The State of Cheminformatics
Dave Weininger, DSS01
Chemical information problems are getting easier.
- Doubling time of chemical information is ~20 years
- Doubling time of computational capability is ~2 years
- computer/chemistry sizes
Chemistry is not the first science to go down this road.
- Art becomes commodity
- Priesthood becomes proletariat
- Things work better, standards go up, other problems arise.
Chemistry is becoming largely an information science.
Chemistry is probably already as much an information science as
it is an experimental science. HTS Example.
The role of computers/informatics in chemistry is changing. Examples:
- Data archival has been ... and always will be ... important.
- past: keep track our chemical stockroom
- future: keep track of all chemicals available to us
- Experimental design
- past: cheminfo systems help find parameters for design
- future: experiments are designed computationally
- Synthesis
- past: database systems help find reactions, references, reagents
- future: program high-throughput-synthesis of generalized reactions
- Process/instrument control
- past: computers keep press/temp/flows/etc. on schedule
- future: the robot is a (pipette-wielding) computer
- Chemical information system users
- past: primarily human specialists
- future: boundries between human/non-human data producers/consumers become blurred
It's not just the informatics part of chemistry that is changing.

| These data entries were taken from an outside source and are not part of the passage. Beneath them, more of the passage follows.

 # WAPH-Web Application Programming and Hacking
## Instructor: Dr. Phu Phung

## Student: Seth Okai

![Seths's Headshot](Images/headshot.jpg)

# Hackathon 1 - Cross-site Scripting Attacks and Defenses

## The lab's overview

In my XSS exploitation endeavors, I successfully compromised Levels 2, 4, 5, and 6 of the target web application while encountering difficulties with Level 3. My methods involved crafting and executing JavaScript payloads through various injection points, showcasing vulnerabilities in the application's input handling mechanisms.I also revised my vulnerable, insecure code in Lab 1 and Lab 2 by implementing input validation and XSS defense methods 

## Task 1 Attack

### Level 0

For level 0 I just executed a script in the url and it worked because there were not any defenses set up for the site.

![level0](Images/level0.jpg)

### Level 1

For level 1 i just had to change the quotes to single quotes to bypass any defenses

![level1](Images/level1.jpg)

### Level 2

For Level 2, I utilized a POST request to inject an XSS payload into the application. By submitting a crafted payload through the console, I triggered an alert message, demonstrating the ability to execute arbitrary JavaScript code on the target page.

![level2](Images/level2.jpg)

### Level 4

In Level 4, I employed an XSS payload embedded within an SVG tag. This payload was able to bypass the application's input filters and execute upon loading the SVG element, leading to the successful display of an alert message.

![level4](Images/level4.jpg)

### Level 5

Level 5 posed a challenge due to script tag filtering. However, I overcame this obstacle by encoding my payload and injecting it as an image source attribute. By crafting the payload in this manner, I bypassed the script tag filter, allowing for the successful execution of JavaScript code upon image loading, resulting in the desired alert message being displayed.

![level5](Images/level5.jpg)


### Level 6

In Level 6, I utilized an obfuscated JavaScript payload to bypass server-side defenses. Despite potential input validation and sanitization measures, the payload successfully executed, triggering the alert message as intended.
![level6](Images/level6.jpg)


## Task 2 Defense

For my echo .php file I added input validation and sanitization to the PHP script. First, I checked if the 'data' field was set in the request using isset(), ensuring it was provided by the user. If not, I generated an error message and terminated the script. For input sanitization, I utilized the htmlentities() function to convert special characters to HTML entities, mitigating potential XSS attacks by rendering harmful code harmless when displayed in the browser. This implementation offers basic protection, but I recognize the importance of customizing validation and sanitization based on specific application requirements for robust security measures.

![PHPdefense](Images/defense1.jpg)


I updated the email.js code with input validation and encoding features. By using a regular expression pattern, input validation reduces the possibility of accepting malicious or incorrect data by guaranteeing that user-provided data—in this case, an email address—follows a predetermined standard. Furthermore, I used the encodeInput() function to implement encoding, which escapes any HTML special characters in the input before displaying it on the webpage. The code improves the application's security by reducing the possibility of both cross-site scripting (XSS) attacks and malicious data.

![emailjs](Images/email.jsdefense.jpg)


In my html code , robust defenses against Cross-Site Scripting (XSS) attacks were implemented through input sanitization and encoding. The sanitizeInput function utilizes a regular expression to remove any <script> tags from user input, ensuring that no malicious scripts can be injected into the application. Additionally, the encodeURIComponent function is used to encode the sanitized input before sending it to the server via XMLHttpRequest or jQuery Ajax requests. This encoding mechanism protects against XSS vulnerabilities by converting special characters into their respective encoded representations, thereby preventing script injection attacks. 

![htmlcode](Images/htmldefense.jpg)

It's easy to see that chemical informatics is evolving rapidly.
The rest of chemistry is evolving also, though perhaps less obviously.
Examples:
Chemistry disciplines
- past: synthetic, analytical, physical/theoretical, CI specialist?
- future: greater need for "broadspectrum chemists", less for subspecialists (!)
Chemists themselves
- past: synthetic chemists trained as "Lone Ranger" cowboys
- future: chemists are part of a team including DP/IT support
Chemistry fads
- past: much interest in wierd and one-of-a-kind chemistry
- future: greater emphasis on generalizable chemistry
Chemical laboratory bench
- past: organized to produce grams of something in weeks/months
- future: organized to produce milligrams of many things in days/week
Chemical supply
- past: big stocks -> catalogs -> order -> little stocks -> use
- future: chemistries -> design -> JIT synthesis/delivery -> use
How do we prepare for the future?
There's no crystal ball, but here are some clues and predictions:
- It will be ever more important that chemical information systems
actually represent chemistry rather than just archive chemical data.
- Reaction representation and processing will become as important as
molecular information. Ideally, they would become nearly the same thing.
- The disciplines of biochemistry and molecular biology will become
blurred. Perhaps this has already happened.
- Exchange of chemical information will become much faster, simpler
and less specialized. So many entities have so much to gain from such an
environment that this "has" to happen, one way or another.